How much do you know about excel? You will need at least to know excel's feature for evaluating formulas, and how to create array formulas:
Quote:
(1) the second LOOKUP includes FIND($E$1:$E$10,A1) but on its own this formula just returns #VALUE.
FIND() on its own can't work with arrays, it's just able to look within a single cell for a character. The common use is:
=FIND("Hello","e",1)
It will return 2

Fill Range E1:E10 with characters a to j, now look at the evaluation if you select the cell containing:
=FIND(E1:E10,"e")
You will see =FIND("a","e") the result will be #VALUE but that's not of interest, the point is, the evaluation shows, that just the value of E1 is evaluated. No matter whether you entered the formula normally or as array formula!

To get FIND() working with arrays you will need a function, which got the ability to work with arrays. That's for example LOOKUP(), or MIN():
Enter the formula =MIN(FIND(E1:E10,"e")) and look at the evaluation, you will see something similiar as before, again only E1 is regarded.
Now enter the above formula as arrayformula and the evaluation will show you the values of each cell E1:E10.
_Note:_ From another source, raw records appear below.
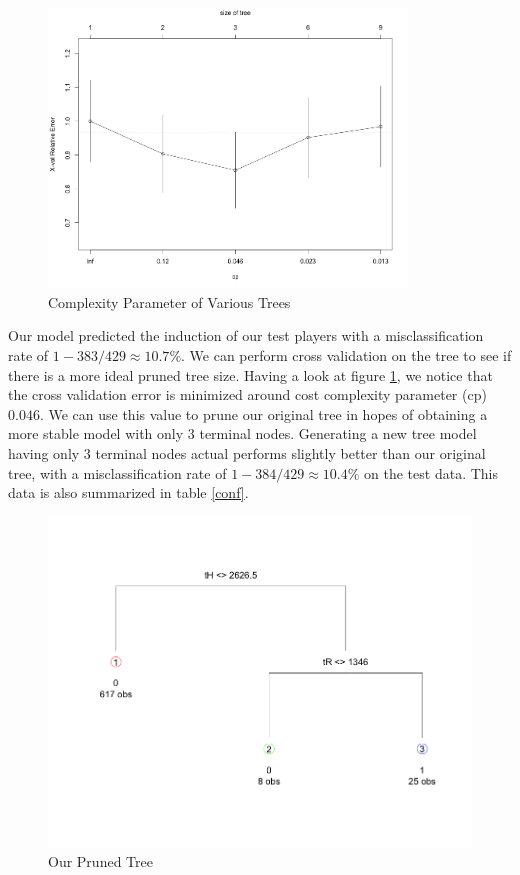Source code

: \documentclass[preprint,12pt]{elsarticle}
\begin{document}
\begin{figure}[h]
       \centering 
       \includegraphics[width=0.85\textwidth]{PlotCP}
       \caption{Complexity Parameter of Various Trees}
       \label{CPlot}
 \end{figure}

Our model predicted the induction of our test players with a misclassification rate of $1 - 383/429 \approx 10.7\%$. We can perform cross validation on the tree to see if there is a more ideal pruned tree size. Having a look at figure \ref{CPlot}, we notice that the cross validation error is minimized around cost complexity parameter (cp) $0.046$. We can use this value to prune our original tree in hopes of obtaining a more stable model with only 3 terminal nodes. Generating a new tree model having only 3 terminal nodes actual performs slightly better than our original tree, with a misclassification rate of $1-384/429 \approx 10.4\%$ on the test data. This data is also summarized in table \ref{conf}.

\begin{figure}[h]
       \centering 
       \includegraphics[width=0.75\linewidth]{BattersPruned}
       \caption{Our Pruned Tree}
       \label{pruned}
 \end{figure}
\end{document}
LOOKUP() and MIN(), besides others, always will return a single value, but not an array as result!

Quote:
(2) what do the {} mean within the CHOOSE formula? I assume these are not to do with an array?
CHOOSE() is a special function. Besides the function N() and T() it got the ability to return an array as result. The {} are used in order that CHOOSE returns an array instead of a single value as result.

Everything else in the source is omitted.